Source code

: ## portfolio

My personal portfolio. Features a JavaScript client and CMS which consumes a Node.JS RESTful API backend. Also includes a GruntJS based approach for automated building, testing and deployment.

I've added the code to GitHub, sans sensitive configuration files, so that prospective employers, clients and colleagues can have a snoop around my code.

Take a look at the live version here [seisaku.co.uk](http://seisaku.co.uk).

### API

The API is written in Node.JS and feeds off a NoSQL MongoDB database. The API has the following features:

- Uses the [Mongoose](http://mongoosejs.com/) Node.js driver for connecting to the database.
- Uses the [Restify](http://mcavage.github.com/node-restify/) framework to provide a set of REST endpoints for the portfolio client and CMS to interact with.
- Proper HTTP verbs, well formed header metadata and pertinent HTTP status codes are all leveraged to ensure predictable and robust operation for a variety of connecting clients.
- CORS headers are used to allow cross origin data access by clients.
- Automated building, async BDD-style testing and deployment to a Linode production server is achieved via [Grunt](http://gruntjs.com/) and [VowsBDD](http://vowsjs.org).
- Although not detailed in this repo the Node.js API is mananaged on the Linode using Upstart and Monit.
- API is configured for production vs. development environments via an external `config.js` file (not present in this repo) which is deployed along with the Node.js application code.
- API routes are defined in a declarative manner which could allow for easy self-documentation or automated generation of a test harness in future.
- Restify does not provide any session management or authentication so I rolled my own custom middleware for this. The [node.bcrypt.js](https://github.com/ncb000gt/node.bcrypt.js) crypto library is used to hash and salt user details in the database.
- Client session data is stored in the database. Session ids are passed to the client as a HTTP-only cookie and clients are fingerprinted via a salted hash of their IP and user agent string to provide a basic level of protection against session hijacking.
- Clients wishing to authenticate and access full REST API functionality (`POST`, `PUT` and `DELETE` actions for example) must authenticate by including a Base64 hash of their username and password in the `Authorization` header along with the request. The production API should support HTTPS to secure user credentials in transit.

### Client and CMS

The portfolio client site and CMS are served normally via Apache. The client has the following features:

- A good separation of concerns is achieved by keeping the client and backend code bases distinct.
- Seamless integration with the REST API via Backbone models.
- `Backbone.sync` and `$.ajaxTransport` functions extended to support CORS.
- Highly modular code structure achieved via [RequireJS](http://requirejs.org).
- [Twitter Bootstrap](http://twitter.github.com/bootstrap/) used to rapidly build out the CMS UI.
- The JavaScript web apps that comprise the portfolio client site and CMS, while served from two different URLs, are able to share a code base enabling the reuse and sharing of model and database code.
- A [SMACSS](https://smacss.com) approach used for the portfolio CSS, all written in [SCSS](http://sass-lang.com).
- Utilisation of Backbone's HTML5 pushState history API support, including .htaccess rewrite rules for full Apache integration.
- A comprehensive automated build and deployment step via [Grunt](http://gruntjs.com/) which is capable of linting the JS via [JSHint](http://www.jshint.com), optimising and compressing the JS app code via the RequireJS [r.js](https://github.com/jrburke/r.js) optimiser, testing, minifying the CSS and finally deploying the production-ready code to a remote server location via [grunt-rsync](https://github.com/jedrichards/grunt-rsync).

● ● ● ●

**TASK OBJECTIVE:**
Would you give the listing again, word for word?

**TASK ANSWER:**
Source code

: ## portfolio

My personal portfolio. Features a JavaScript client and CMS which consumes a Node.JS RESTful API backend. Also includes a GruntJS based approach for automated building, testing and deployment.

I've added the code to GitHub, sans sensitive configuration files, so that prospective employers, clients and colleagues can have a snoop around my code.

Take a look at the live version here [seisaku.co.uk](http://seisaku.co.uk).

### API

The API is written in Node.JS and feeds off a NoSQL MongoDB database. The API has the following features:

- Uses the [Mongoose](http://mongoosejs.com/) Node.js driver for connecting to the database.
- Uses the [Restify](http://mcavage.github.com/node-restify/) framework to provide a set of REST endpoints for the portfolio client and CMS to interact with.
- Proper HTTP verbs, well formed header metadata and pertinent HTTP status codes are all leveraged to ensure predictable and robust operation for a variety of connecting clients.
- CORS headers are used to allow cross origin data access by clients.
- Automated building, async BDD-style testing and deployment to a Linode production server is achieved via [Grunt](http://gruntjs.com/) and [VowsBDD](http://vowsjs.org).
- Although not detailed in this repo the Node.js API is mananaged on the Linode using Upstart and Monit.
- API is configured for production vs. development environments via an external `config.js` file (not present in this repo) which is deployed along with the Node.js application code.
- API routes are defined in a declarative manner which could allow for easy self-documentation or automated generation of a test harness in future.
- Restify does not provide any session management or authentication so I rolled my own custom middleware for this. The [node.bcrypt.js](https://github.com/ncb000gt/node.bcrypt.js) crypto library is used to hash and salt user details in the database.
- Client session data is stored in the database. Session ids are passed to the client as a HTTP-only cookie and clients are fingerprinted via a salted hash of their IP and user agent string to provide a basic level of protection against session hijacking.
- Clients wishing to authenticate and access full REST API functionality (`POST`, `PUT` and `DELETE` actions for example) must authenticate by including a Base64 hash of their username and password in the `Authorization` header along with the request. The production API should support HTTPS to secure user credentials in transit.

### Client and CMS

The portfolio client site and CMS are served normally via Apache. The client has the following features:

- A good separation of concerns is achieved by keeping the client and backend code bases distinct.
- Seamless integration with the REST API via Backbone models.
- `Backbone.sync` and `$.ajaxTransport` functions extended to support CORS.
- Highly modular code structure achieved via [RequireJS](http://requirejs.org).
- [Twitter Bootstrap](http://twitter.github.com/bootstrap/) used to rapidly build out the CMS UI.
- The JavaScript web apps that comprise the portfolio client site and CMS, while served from two different URLs, are able to share a code base enabling the reuse and sharing of model and database code.
- A [SMACSS](https://smacss.com) approach used for the portfolio CSS, all written in [SCSS](http://sass-lang.com).
- Utilisation of Backbone's HTML5 pushState history API support, including .htaccess rewrite rules for full Apache integration.
- A comprehensive automated build and deployment step via [Grunt](http://gruntjs.com/) which is capable of linting the JS via [JSHint](http://www.jshint.com), optimising and compressing the JS app code via the RequireJS [r.js](https://github.com/jrburke/r.js) optimiser, testing, minifying the CSS and finally deploying the production-ready code to a remote server location via [grunt-rsync](https://github.com/jedrichards/grunt-rsync).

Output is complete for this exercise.